(WHAT IS BEING ASKED) All that is needed is each line of the entries holding the word "begin", copied as it stands.

⁂

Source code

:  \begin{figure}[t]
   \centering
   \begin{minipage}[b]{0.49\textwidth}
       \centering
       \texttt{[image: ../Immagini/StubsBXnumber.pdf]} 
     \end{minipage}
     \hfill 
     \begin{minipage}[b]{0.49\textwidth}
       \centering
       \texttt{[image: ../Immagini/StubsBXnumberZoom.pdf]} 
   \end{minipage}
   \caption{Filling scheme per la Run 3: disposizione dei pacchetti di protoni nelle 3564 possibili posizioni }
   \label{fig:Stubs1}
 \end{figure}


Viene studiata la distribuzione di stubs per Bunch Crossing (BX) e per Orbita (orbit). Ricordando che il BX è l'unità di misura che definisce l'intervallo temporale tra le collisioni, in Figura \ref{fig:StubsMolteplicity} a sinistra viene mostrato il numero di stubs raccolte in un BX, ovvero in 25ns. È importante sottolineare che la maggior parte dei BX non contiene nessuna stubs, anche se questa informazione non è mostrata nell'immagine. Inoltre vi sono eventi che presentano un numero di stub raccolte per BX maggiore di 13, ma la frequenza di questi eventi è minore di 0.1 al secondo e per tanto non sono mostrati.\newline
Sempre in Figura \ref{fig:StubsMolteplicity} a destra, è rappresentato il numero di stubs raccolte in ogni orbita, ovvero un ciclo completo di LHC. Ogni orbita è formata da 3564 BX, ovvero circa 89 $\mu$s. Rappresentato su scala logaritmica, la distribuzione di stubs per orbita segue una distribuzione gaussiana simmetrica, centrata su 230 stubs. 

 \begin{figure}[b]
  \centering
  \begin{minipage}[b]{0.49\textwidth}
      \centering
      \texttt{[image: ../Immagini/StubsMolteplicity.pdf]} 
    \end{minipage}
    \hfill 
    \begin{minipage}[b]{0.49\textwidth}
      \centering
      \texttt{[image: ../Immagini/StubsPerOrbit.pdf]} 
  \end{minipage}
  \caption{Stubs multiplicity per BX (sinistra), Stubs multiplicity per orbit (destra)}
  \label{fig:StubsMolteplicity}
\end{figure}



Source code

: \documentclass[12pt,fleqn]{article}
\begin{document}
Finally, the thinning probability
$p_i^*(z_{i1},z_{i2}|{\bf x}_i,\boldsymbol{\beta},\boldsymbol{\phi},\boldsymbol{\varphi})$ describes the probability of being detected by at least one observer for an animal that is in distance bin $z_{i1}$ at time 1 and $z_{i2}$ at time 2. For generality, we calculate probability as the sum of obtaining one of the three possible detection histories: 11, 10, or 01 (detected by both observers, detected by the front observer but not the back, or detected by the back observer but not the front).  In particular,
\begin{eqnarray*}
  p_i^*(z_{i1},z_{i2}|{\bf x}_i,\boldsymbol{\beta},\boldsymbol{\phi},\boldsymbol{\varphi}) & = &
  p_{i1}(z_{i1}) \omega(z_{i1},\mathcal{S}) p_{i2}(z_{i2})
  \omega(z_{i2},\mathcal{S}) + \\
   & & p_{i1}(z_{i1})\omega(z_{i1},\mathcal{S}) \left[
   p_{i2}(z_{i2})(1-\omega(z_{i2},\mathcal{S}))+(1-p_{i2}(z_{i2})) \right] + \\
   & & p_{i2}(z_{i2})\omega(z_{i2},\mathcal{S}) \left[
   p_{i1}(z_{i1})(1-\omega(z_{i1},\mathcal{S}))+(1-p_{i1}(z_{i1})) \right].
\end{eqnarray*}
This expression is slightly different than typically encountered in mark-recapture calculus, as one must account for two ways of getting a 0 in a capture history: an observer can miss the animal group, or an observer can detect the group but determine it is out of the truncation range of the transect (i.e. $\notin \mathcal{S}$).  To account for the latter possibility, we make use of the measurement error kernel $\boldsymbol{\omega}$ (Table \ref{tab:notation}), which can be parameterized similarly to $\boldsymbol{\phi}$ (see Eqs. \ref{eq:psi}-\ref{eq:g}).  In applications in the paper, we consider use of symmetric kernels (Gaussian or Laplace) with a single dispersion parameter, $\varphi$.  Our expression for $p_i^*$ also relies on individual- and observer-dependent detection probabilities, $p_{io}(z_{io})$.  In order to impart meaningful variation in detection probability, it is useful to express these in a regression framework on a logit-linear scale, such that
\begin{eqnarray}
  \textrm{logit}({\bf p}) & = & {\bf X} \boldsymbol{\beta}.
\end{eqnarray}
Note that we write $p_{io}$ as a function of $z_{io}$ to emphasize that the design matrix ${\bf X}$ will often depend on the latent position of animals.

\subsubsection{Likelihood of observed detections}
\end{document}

⁂

(SOLUTION TO THE PROBLEM)
:  \begin{figure}[t]
   \begin{minipage}[b]{0.49\textwidth}
     \begin{minipage}[b]{0.49\textwidth}
 \begin{figure}[b]
  \begin{minipage}[b]{0.49\textwidth}
    \begin{minipage}[b]{0.49\textwidth}
\begin{document}
\begin{eqnarray*}
\begin{eqnarray}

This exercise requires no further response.